Ainsi, sans connexion au réseau, pas de salut, ou presque, en temps d’épidémie. «Cette période a mis au jour toute une tranche de la population qui a vécu une vraie nuit numérique, sans pouvoir contacter la famille ou commander à manger online», déplore Blaise Willa, rédacteur en chef de la revue Générations. Du coup, la coopérative homonyme va mettre en place dès septembre de nouveaux cours qui leur seront spécialement dédiés et axés sur leurs besoins.

«Les personnes les plus âgées, 80 ans et plus, n’ont eu en main que tardivement des ordinateurs ou des téléphones intelligents dans leur vie professionnelle ou privée. Ils n’ont donc pas eu ce contact régulier qui familiarise rapidement avec l’usage du digital, continue-t-il, mais il n’est jamais trop tard pour se lancer!»
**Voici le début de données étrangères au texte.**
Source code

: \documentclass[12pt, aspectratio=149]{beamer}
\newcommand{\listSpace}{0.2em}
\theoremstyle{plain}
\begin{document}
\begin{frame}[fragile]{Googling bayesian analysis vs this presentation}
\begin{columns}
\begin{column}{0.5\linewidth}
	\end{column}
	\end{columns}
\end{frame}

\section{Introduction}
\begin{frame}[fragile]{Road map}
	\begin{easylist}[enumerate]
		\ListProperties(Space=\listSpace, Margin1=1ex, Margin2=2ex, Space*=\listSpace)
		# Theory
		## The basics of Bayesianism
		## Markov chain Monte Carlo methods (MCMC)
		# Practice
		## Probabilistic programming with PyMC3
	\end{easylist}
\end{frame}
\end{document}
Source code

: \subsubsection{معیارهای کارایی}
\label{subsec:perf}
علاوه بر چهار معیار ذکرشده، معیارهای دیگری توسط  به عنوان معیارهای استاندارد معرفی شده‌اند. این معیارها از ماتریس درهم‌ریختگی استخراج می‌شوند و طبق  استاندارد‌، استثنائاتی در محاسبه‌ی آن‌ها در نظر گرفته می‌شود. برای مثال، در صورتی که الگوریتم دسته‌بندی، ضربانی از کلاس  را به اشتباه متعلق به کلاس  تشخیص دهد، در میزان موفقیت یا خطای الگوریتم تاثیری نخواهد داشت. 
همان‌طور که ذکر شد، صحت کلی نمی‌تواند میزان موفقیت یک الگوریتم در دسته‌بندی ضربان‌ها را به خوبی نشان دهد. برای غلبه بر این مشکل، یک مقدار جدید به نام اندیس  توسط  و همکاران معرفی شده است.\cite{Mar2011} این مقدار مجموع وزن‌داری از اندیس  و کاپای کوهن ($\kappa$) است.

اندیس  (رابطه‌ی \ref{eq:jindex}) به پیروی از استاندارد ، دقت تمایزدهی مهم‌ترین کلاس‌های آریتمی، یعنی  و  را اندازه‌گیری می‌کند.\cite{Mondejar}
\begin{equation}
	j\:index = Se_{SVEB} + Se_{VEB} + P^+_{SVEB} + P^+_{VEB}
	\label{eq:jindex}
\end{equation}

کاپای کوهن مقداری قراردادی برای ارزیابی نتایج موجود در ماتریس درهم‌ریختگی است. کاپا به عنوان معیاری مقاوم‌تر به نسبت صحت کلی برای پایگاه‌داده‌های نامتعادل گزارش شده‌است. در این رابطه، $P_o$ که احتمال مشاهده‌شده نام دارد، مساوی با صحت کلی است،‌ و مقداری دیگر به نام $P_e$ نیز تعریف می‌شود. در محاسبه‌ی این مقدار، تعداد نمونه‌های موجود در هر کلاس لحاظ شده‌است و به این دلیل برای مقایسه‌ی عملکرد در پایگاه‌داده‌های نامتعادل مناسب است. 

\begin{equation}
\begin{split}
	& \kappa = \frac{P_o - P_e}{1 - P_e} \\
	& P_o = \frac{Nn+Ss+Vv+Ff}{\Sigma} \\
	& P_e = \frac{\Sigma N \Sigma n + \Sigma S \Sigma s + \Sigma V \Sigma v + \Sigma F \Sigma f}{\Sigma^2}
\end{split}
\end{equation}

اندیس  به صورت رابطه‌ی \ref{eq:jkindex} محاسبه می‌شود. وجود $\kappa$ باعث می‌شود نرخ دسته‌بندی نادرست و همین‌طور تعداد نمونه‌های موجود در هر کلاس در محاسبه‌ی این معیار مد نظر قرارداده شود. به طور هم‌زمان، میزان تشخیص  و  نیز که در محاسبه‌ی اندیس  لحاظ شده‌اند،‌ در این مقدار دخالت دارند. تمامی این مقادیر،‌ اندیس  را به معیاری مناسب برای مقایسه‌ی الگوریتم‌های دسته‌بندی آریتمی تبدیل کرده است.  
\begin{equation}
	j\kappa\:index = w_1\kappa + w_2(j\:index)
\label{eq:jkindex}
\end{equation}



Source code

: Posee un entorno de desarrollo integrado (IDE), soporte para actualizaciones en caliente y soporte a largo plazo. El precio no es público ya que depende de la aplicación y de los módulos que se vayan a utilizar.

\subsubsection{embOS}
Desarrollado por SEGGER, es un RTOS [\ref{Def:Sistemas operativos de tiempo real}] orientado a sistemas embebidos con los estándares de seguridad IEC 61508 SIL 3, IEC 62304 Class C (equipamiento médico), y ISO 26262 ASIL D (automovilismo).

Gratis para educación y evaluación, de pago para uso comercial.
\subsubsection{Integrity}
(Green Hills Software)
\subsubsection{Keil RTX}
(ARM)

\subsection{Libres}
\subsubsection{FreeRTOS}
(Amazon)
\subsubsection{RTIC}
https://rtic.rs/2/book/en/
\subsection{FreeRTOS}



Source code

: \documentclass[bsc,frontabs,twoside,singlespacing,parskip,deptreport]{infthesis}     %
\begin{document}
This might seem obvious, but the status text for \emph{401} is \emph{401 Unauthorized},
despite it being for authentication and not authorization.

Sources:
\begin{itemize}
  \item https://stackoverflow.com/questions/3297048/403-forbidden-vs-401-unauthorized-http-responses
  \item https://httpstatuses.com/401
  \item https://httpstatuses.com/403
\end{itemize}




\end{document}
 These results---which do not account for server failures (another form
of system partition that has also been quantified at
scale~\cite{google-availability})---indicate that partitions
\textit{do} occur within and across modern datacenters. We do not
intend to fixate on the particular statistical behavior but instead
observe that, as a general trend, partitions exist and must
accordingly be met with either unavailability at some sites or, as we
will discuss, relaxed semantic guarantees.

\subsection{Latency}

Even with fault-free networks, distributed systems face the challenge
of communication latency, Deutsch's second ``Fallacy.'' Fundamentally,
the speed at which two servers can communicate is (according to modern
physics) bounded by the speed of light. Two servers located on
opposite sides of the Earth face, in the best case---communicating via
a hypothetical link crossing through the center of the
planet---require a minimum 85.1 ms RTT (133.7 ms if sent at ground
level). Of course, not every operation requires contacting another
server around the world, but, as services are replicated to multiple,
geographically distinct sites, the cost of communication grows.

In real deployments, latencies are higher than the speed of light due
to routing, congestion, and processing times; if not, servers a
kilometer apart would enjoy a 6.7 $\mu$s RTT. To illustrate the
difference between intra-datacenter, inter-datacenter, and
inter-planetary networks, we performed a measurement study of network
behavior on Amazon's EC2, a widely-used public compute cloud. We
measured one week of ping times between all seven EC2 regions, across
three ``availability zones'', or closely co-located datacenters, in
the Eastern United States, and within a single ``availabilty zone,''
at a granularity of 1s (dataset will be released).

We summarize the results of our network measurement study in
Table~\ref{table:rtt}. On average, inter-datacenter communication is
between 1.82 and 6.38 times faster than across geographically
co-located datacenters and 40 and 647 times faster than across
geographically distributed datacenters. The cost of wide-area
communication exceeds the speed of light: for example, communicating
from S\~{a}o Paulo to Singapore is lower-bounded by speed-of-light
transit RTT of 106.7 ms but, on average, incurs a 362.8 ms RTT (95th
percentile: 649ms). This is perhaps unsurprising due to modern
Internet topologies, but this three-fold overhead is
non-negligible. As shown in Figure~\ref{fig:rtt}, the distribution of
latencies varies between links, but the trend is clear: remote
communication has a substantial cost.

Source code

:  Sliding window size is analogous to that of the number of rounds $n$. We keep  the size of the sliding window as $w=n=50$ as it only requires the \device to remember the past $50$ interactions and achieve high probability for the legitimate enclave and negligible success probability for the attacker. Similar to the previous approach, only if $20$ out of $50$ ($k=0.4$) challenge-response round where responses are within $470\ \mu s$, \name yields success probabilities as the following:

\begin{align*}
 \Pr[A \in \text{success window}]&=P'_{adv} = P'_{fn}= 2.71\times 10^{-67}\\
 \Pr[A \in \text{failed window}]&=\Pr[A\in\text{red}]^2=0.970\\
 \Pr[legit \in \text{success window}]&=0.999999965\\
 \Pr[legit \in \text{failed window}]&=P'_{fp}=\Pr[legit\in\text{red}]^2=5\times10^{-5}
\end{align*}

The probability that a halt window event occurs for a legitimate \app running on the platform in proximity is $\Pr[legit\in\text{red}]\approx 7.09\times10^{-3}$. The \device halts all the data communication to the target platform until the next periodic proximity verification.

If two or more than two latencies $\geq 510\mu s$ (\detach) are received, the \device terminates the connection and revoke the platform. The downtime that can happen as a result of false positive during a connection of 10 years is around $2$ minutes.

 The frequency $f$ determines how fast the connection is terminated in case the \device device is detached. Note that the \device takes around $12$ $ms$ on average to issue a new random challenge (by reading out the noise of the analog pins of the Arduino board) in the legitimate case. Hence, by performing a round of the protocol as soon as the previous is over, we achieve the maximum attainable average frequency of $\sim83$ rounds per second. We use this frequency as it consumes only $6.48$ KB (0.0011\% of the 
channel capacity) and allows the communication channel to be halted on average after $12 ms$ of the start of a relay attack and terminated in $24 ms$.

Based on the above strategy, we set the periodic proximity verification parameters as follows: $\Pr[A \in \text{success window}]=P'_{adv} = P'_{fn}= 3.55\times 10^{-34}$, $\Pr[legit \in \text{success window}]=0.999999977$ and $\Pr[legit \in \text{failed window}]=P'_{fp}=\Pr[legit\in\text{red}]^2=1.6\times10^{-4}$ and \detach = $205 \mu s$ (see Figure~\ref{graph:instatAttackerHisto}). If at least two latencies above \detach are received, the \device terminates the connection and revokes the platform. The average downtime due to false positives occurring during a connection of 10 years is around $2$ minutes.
Que ce soit chez Générations ou ailleurs, on a clairement remarqué un engouement en hausse pour ces cours de formation. «Disons que la demande est restée constamment élevée ces dernières années, avec environ 10000 inscriptions par an dans tout le pays», résume Peter Burri Follath, responsable de la communication chez Pro Senectute Suisse, qui donne des cours depuis plus de vingt ans. Selon ce dernier, la crise que nous venons de traverser a clairement eu un impact positif sur les personnes âgées en termes d’utilisation des apps de communication, mais aussi en termes d’achats en ligne.

Grand-papa est accro

Le contenu des cours s’adapte en conséquence. Autrefois, on apprenait aux seniors à manipuler une souris, désormais on leur apprend plus spécifiquement à utiliser les applications les plus populaires et les plus utiles. Acheter des billets sur l’app des CFF, envoyer des photos à son petit-fils, dialoguer sur WhatsApp… «Pas trop de technologie, mais beaucoup d’écoute, résume Blaise Willa. C’est une question de mise en confiance, beaucoup d’entre eux se sentent gênés de ne pas savoir.» Autres points régulièrement abordés: les nécessaires mises en garde sur les différents types d’escroquerie en ligne. Et comme une personne âgée prévenue en vaut deux, Peter Burri Follath a un conseil universel: «Nous recommandons toujours de parler à quelqu’un avant d’acheter quoi que ce soit en ligne, si vous avez le moindre doute.»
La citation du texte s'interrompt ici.